[Start of Attachment]

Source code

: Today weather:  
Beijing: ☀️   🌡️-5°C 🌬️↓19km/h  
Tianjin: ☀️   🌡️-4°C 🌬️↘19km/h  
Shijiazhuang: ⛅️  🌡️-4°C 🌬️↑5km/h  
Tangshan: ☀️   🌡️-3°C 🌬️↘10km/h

[End of Attachment]

Instructions to follow -> Give back the data above, repeating every record exactly.

Written answer ->
Source code

: Today weather:  
Beijing: ☀️   🌡️-5°C 🌬️↓19km/h  
Tianjin: ☀️   🌡️-4°C 🌬️↘19km/h  
Shijiazhuang: ⛅️  🌡️-4°C 🌬️↑5km/h  
Tangshan: ☀️   🌡️-3°C 🌬️↘10km/h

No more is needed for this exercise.